## Exercise brief
Up to and including the line containing "Nunca debemos enviar", retype each line of the listing below exactly, beginning with the first.

Start of Excerpted data

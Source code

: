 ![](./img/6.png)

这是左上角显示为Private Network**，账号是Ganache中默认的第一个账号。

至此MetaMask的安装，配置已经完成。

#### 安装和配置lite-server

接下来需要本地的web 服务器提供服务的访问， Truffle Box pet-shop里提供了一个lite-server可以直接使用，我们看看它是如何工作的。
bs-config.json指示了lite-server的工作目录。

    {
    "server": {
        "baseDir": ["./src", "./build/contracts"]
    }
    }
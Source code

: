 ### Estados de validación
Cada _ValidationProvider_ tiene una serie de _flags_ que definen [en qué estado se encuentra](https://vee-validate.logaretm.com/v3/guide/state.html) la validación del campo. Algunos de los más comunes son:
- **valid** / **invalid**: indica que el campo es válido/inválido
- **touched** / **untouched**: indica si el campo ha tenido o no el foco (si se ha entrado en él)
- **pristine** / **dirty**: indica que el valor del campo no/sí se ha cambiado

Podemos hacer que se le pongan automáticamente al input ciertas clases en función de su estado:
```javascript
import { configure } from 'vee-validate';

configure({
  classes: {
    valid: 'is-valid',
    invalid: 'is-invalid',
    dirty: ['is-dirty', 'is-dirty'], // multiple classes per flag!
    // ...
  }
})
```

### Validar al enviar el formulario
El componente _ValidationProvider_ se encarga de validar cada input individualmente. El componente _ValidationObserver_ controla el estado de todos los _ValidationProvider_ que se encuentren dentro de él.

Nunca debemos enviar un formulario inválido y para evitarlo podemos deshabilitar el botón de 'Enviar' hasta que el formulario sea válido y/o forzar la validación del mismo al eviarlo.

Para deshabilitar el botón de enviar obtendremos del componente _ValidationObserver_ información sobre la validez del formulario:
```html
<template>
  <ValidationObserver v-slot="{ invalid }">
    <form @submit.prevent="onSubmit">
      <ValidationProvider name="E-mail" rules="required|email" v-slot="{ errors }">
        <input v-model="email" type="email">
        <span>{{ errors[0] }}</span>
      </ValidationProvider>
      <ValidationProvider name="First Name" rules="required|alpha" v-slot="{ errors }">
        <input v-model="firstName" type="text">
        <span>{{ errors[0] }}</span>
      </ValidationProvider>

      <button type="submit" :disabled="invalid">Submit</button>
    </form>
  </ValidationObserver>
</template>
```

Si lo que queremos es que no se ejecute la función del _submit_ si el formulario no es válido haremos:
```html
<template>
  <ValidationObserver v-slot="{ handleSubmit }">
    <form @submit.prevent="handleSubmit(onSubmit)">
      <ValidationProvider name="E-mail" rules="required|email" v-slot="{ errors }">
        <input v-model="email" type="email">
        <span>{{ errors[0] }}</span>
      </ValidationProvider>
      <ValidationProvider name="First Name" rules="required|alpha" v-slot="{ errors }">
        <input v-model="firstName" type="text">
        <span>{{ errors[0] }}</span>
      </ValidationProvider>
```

End of Excerpted data

## Response to the exercise
Source code

: ![](./img/6.png)

这是左上角显示为Private Network**，账号是Ganache中默认的第一个账号。

至此MetaMask的安装，配置已经完成。

#### 安装和配置lite-server

接下来需要本地的web 服务器提供服务的访问， Truffle Box pet-shop里提供了一个lite-server可以直接使用，我们看看它是如何工作的。
bs-config.json指示了lite-server的工作目录。

    {
    "server": {
        "baseDir": ["./src", "./build/contracts"]
    }
    }
Source code

: ### Estados de validación
Cada _ValidationProvider_ tiene una serie de _flags_ que definen [en qué estado se encuentra](https://vee-validate.logaretm.com/v3/guide/state.html) la validación del campo. Algunos de los más comunes son:
- **valid** / **invalid**: indica que el campo es válido/inválido
- **touched** / **untouched**: indica si el campo ha tenido o no el foco (si se ha entrado en él)
- **pristine** / **dirty**: indica que el valor del campo no/sí se ha cambiado

Podemos hacer que se le pongan automáticamente al input ciertas clases en función de su estado:
```javascript
import { configure } from 'vee-validate';

configure({
  classes: {
    valid: 'is-valid',
    invalid: 'is-invalid',
    dirty: ['is-dirty', 'is-dirty'], // multiple classes per flag!
    // ...
  }
})
```

### Validar al enviar el formulario
El componente _ValidationProvider_ se encarga de validar cada input individualmente. El componente _ValidationObserver_ controla el estado de todos los _ValidationProvider_ que se encuentren dentro de él.

Nunca debemos enviar un formulario inválido y para evitarlo podemos deshabilitar el botón de 'Enviar' hasta que el formulario sea válido y/o forzar la validación del mismo al eviarlo.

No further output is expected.